Marnie looked out the window and onto the street. Glistening with raindrops, the pavement shone under the streetlights as if it had been painted just so for her enjoyment. She loved the rain. She loved the smell it brought. She loved the constant rat-tat-tat on the skylight in her apartment. She loved the lonely charm of it all. She sighed, looking back at Elias.

“I got to look at her hands before they took her away. I’ve never seen something so wonderful in my life. She had these tiny fingernails – can you believe that? Fingernails. What was so remarkable, though, was the age. They were so wrinkled that I could’ve mistaken them for an old woman’s if I hadn’t seen them myself. I know you don’t believe in this stuff, and I know you’re going to think I’m crazy, but I don’t think that this was her first time here. Maybe she just wasn’t ready to be back yet.”

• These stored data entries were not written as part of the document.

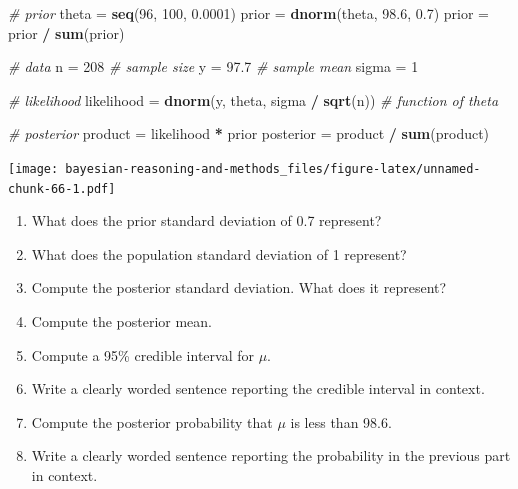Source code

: \documentclass[
]{book}
\newenvironment{Shaded}{\begin{snugshade}}{\end{snugshade}}
\newcommand{\CommentTok}[1]{\textcolor[rgb]{0.56,0.35,0.01}{\textit{#1}}}
\newcommand{\DecValTok}[1]{\textcolor[rgb]{0.00,0.00,0.81}{#1}}
\newcommand{\FloatTok}[1]{\textcolor[rgb]{0.00,0.00,0.81}{#1}}
\newcommand{\KeywordTok}[1]{\textcolor[rgb]{0.13,0.29,0.53}{\textbf{#1}}}
\newcommand{\NormalTok}[1]{#1}
\newcommand{\OperatorTok}[1]{\textcolor[rgb]{0.81,0.36,0.00}{\textbf{#1}}}
\newcommand{\StringTok}[1]{\textcolor[rgb]{0.31,0.60,0.02}{#1}}
\providecommand{\tightlist}{%
  \setlength{\itemsep}{0pt}\setlength{\parskip}{0pt}}
\theoremstyle{definition}
\theoremstyle{definition}
\theoremstyle{definition}
\theoremstyle{remark}
\begin{document}
\begin{Shaded}
\begin{Highlighting}[]
\CommentTok{\# prior}
\NormalTok{theta =}\StringTok{ }\KeywordTok{seq}\NormalTok{(}\DecValTok{96}\NormalTok{, }\DecValTok{100}\NormalTok{, }\FloatTok{0.0001}\NormalTok{)}
\NormalTok{prior =}\StringTok{ }\KeywordTok{dnorm}\NormalTok{(theta, }\FloatTok{98.6}\NormalTok{, }\FloatTok{0.7}\NormalTok{)}
\NormalTok{prior =}\StringTok{ }\NormalTok{prior }\OperatorTok{/}\StringTok{ }\KeywordTok{sum}\NormalTok{(prior)}

\CommentTok{\# data}
\NormalTok{n =}\StringTok{ }\DecValTok{208} \CommentTok{\# sample size}
\NormalTok{y =}\StringTok{ }\FloatTok{97.7} \CommentTok{\# sample mean}
\NormalTok{sigma =}\StringTok{ }\DecValTok{1}

\CommentTok{\# likelihood}
\NormalTok{likelihood =}\StringTok{ }\KeywordTok{dnorm}\NormalTok{(y, theta, sigma }\OperatorTok{/}\StringTok{ }\KeywordTok{sqrt}\NormalTok{(n)) }\CommentTok{\# function of theta}

\CommentTok{\# posterior}
\NormalTok{product =}\StringTok{ }\NormalTok{likelihood }\OperatorTok{*}\StringTok{ }\NormalTok{prior}
\NormalTok{posterior =}\StringTok{ }\NormalTok{product }\OperatorTok{/}\StringTok{ }\KeywordTok{sum}\NormalTok{(product)}
\end{Highlighting}
\end{Shaded}

\texttt{[image: bayesian-reasoning-and-methods\_files/figure-latex/unnamed-chunk-66-1.pdf]}

\begin{enumerate}
\def\labelenumi{\arabic{enumi}.}
\tightlist
\item
  What does the prior standard deviation of 0.7 represent?
\item
  What does the population standard deviation of 1 represent?
\item
  Compute the posterior standard deviation. What does it represent?
\item
  Compute the posterior mean.
\item
  Compute a 95\% credible interval for \(\mu\).
\item
  Write a clearly worded sentence reporting the credible interval in context.
\item
  Compute the posterior probability that \(\mu\) is less than 98.6.
\item
  Write a clearly worded sentence reporting the probability in the previous part in context.
\end{enumerate}
\end{document}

“I believe you. I’m sure I would’ve felt the same way.” He squeezed her hand, wanting desperately to reassure her. He knew that he may never see her again, and this was the best he could do.

“They were going to name her Evangeline, after June’s grandmother. A few weeks ago, I’d knitted a sweater with the name on it. It’s still in my living room,” she paused to gaze once more out the window and sip at her water. “I just don’t understand how it’s possible to be here and then not be. She was here. I heard her from the other room, and just like that, she was gone.”

“Were you alone?”

“Jack was there, but he was too busy working to notice anything. Even when everyone started running. I swear, some people never stop to notice anything, even when they need to.” She was crying now, tears trickling down the left side of her face. She thought of June. June. June, who she had known her whole life, who had always wanted to be a mother. She was 19 when she had decided on the name, Evangeline, and 22 when the little girl began to grow. No, she hadn’t meant for it to be so early, but she decided she could love her just the same. Her father had built a crib out of oak, and her mother stitched blankets from old clothes. It wasn’t much, but it would be enough for Evangeline.

“I should be going soon,” Marnie said, tilting her head as she looked at Elias. “I’m sorry.”

“I’ll miss you.” He began pulling things from his satchel; a blue sweater that she always wore, an envelope full of money that she had been afraid to put in the bank, and a box that held the watch from her grandfather. He set the items on the table, one by one, and Marnie began to collect them.

“I love you, E. Thank you.”

She stood up, and began to walk towards the door, passing the stool-shaped soldiers at the bar and the lonely house plant. She turned around to look at Elias once more, with his square glasses, blonde curly hair, and striking blue eyes.

“It never ceases to amaze me that in a world of 7 billion people, not a single one can slow down, even for a second. I don’t want to be a human being if that’s what it means to be one.”

With that, she was gone. Elias sat comatose in the red faux leather booth. He remembered all of the reasons he had left. He remembered all of the reasons that he’d kept her key. All reasons led to him answering the phone in the middle of the night. She needed others, though she’d never admit it. Marnie loved hard and fast, but she never stayed long.

With a jolt, he remembered Emma, who could have woken in the night to an empty bed. He stood; he didn’t want to keep her waiting.